• _DIRECTIONS FOR THIS TASK_:
Whenever a line in the entries below contains the string "DRAM", copy that line.

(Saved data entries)
-- Opening Marker --
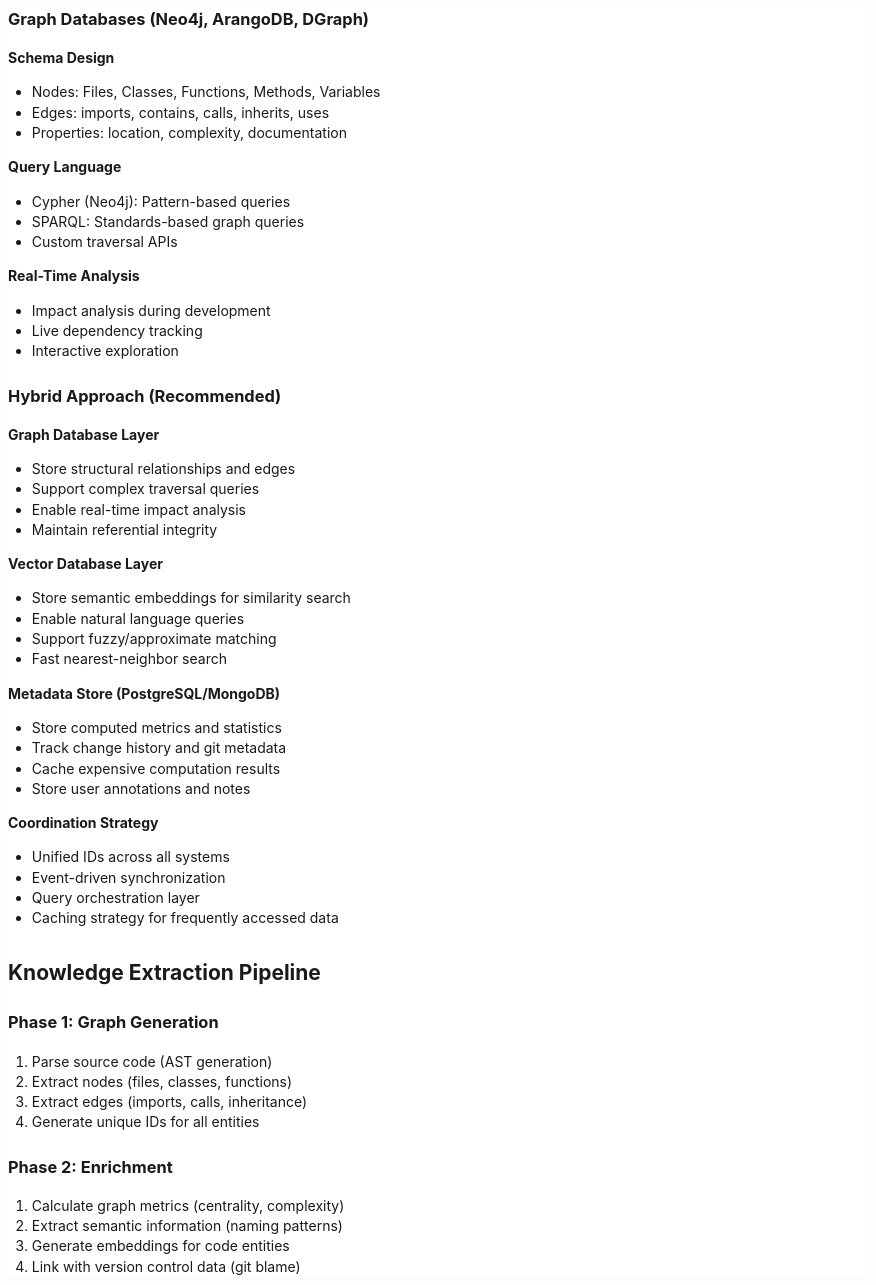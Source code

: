 ### Graph Databases (Neo4j, ArangoDB, DGraph)

**Schema Design**
- Nodes: Files, Classes, Functions, Methods, Variables
- Edges: imports, contains, calls, inherits, uses
- Properties: location, complexity, documentation

**Query Language**
- Cypher (Neo4j): Pattern-based queries
- SPARQL: Standards-based graph queries
- Custom traversal APIs

**Real-Time Analysis**
- Impact analysis during development
- Live dependency tracking
- Interactive exploration

### Hybrid Approach (Recommended)

**Graph Database Layer**
- Store structural relationships and edges
- Support complex traversal queries
- Enable real-time impact analysis
- Maintain referential integrity

**Vector Database Layer**
- Store semantic embeddings for similarity search
- Enable natural language queries
- Support fuzzy/approximate matching
- Fast nearest-neighbor search

**Metadata Store (PostgreSQL/MongoDB)**
- Store computed metrics and statistics
- Track change history and git metadata
- Cache expensive computation results
- Store user annotations and notes

**Coordination Strategy**
- Unified IDs across all systems
- Event-driven synchronization
- Query orchestration layer
- Caching strategy for frequently accessed data

## Knowledge Extraction Pipeline

### Phase 1: Graph Generation
1. Parse source code (AST generation)
2. Extract nodes (files, classes, functions)
3. Extract edges (imports, calls, inheritance)
4. Generate unique IDs for all entities

### Phase 2: Enrichment
1. Calculate graph metrics (centrality, complexity)
2. Extract semantic information (naming patterns)
3. Generate embeddings for code entities
4. Link with version control data (git blame)
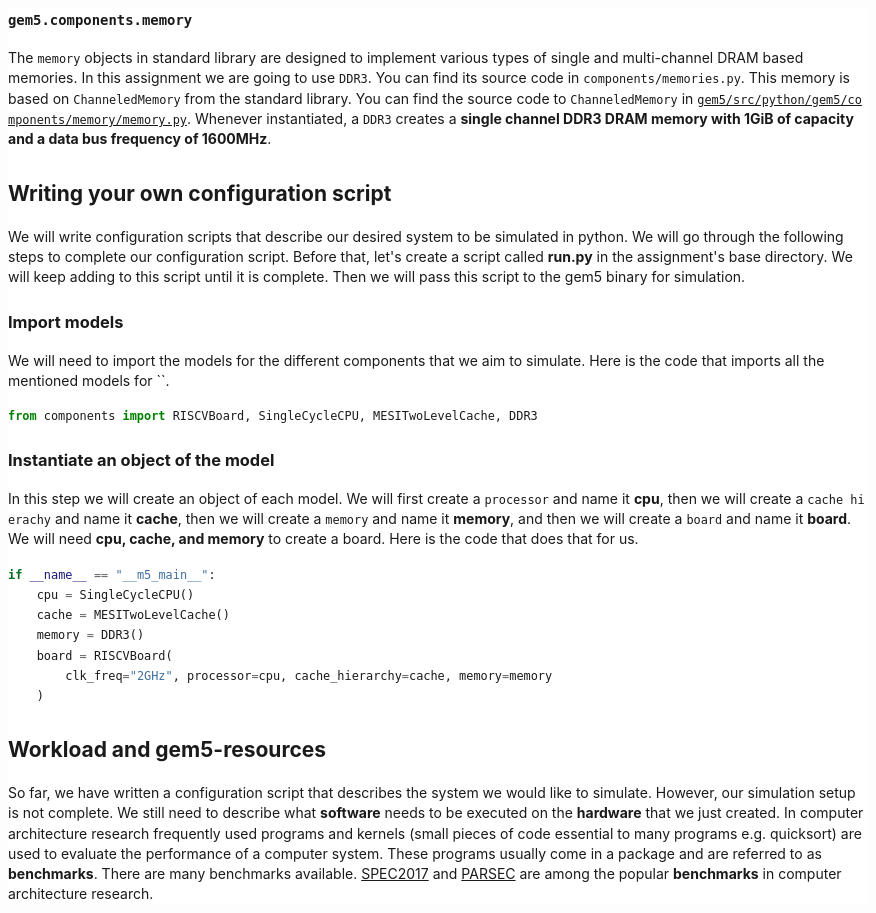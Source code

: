 ### `gem5.components.memory`

The `memory` objects in standard library are designed to implement various types of single and multi-channel DRAM based memories.
In this assignment we are going to use `DDR3`.
You can find its source code in `components/memories.py`.
This memory is based on `ChanneledMemory` from the standard library.
You can find the source code to `ChanneledMemory` in [`gem5/src/python/gem5/components/memory/memory.py`](/gem5/src/python/gem5/components/memory/memory.py).
Whenever instantiated, a `DDR3` creates a **single channel DDR3 DRAM memory with 1GiB of capacity and a data bus frequency of 1600MHz**.

## Writing your own configuration script

We will write configuration scripts that describe our desired system to be simulated in python.
We will go through the following steps to complete our configuration script.
Before that, let's create a script called **run.py** in the assignment's base directory.
We will keep adding to this script until it is complete.
Then we will pass this script to the gem5 binary for simulation.

### Import models

We will need to import the models for the different components that we aim to simulate.
Here is the code that imports all the mentioned models for ``.

```python
from components import RISCVBoard, SingleCycleCPU, MESITwoLevelCache, DDR3
```

### Instantiate an object of the model

In this step we will create an object of each model. We will first create a `processor` and name it **cpu**, then we will create a `cache hierachy` and name it **cache**, then we will create a `memory` and name it **memory**, and then we will create a `board` and name it **board**.
We will need **cpu, cache, and memory** to create a board. Here is the code that does that for us.

```python
if __name__ == "__m5_main__":
    cpu = SingleCycleCPU()
    cache = MESITwoLevelCache()
    memory = DDR3()
    board = RISCVBoard(
        clk_freq="2GHz", processor=cpu, cache_hierarchy=cache, memory=memory
    )
```

## Workload and gem5-resources

So far, we have written a configuration script that describes the system we would like to simulate.
However, our simulation setup is not complete.
We still need to describe what **software** needs to be executed on the **hardware** that we just created.
In computer architecture research frequently used programs and kernels (small pieces of code essential to many programs e.g. quicksort) are used to evaluate the performance of a computer system.
These programs usually come in a package and are referred to as **benchmarks**. There are many benchmarks available.
[SPEC2017](https://spec.org/cpu2017/) and [PARSEC](https://parsec.cs.princeton.edu/) are among the popular **benchmarks** in computer architecture research.

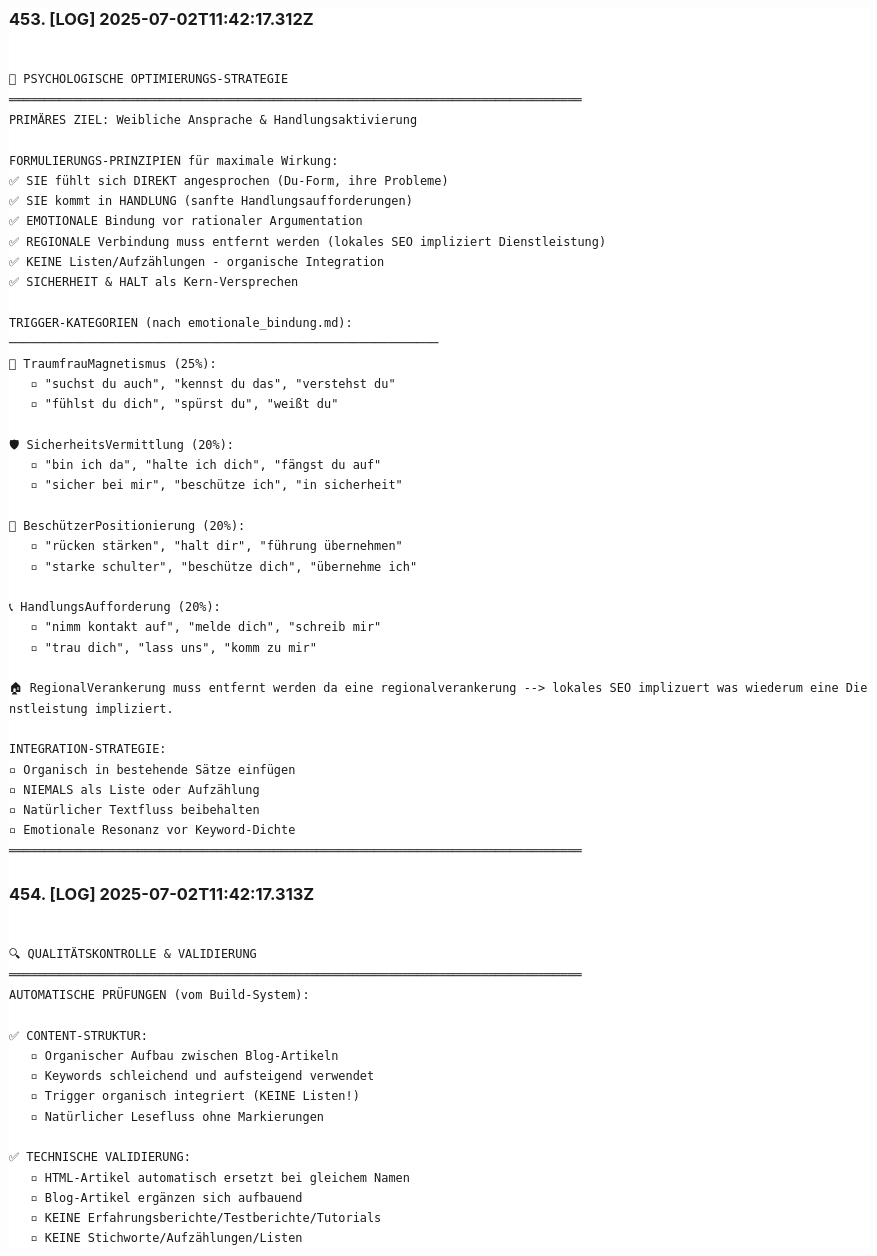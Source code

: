 ### 453. [LOG] 2025-07-02T11:42:17.312Z

```

🧠 PSYCHOLOGISCHE OPTIMIERUNGS-STRATEGIE
════════════════════════════════════════════════════════════════════════════════
PRIMÄRES ZIEL: Weibliche Ansprache & Handlungsaktivierung

FORMULIERUNGS-PRINZIPIEN für maximale Wirkung:
✅ SIE fühlt sich DIREKT angesprochen (Du-Form, ihre Probleme)
✅ SIE kommt in HANDLUNG (sanfte Handlungsaufforderungen)
✅ EMOTIONALE Bindung vor rationaler Argumentation
✅ REGIONALE Verbindung muss entfernt werden (lokales SEO impliziert Dienstleistung)
✅ KEINE Listen/Aufzählungen - organische Integration
✅ SICHERHEIT & HALT als Kern-Versprechen

TRIGGER-KATEGORIEN (nach emotionale_bindung.md):
────────────────────────────────────────────────────────────
🎯 TraumfrauMagnetismus (25%):
   ▫ "suchst du auch", "kennst du das", "verstehst du"
   ▫ "fühlst du dich", "spürst du", "weißt du"

🛡️ SicherheitsVermittlung (20%):
   ▫ "bin ich da", "halte ich dich", "fängst du auf"
   ▫ "sicher bei mir", "beschütze ich", "in sicherheit"

💪 BeschützerPositionierung (20%):
   ▫ "rücken stärken", "halt dir", "führung übernehmen"
   ▫ "starke schulter", "beschütze dich", "übernehme ich"

📞 HandlungsAufforderung (20%):
   ▫ "nimm kontakt auf", "melde dich", "schreib mir"
   ▫ "trau dich", "lass uns", "komm zu mir"

🏠 RegionalVerankerung muss entfernt werden da eine regionalverankerung --> lokales SEO implizuert was wiederum eine Dienstleistung impliziert.

INTEGRATION-STRATEGIE:
▫ Organisch in bestehende Sätze einfügen
▫ NIEMALS als Liste oder Aufzählung
▫ Natürlicher Textfluss beibehalten
▫ Emotionale Resonanz vor Keyword-Dichte
════════════════════════════════════════════════════════════════════════════════
```

### 454. [LOG] 2025-07-02T11:42:17.313Z

```

🔍 QUALITÄTSKONTROLLE & VALIDIERUNG
════════════════════════════════════════════════════════════════════════════════
AUTOMATISCHE PRÜFUNGEN (vom Build-System):

✅ CONTENT-STRUKTUR:
   ▫ Organischer Aufbau zwischen Blog-Artikeln
   ▫ Keywords schleichend und aufsteigend verwendet
   ▫ Trigger organisch integriert (KEINE Listen!)
   ▫ Natürlicher Lesefluss ohne Markierungen

✅ TECHNISCHE VALIDIERUNG:
   ▫ HTML-Artikel automatisch ersetzt bei gleichem Namen
   ▫ Blog-Artikel ergänzen sich aufbauend
   ▫ KEINE Erfahrungsberichte/Testberichte/Tutorials
   ▫ KEINE Stichworte/Aufzählungen/Listen
```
-- Closing Marker --
• _RESPONSE TO THE EXERCISE_:
The `memory` objects in standard library are designed to implement various types of single and multi-channel DRAM based memories.
Whenever instantiated, a `DDR3` creates a **single channel DDR3 DRAM memory with 1GiB of capacity and a data bus frequency of 1600MHz**.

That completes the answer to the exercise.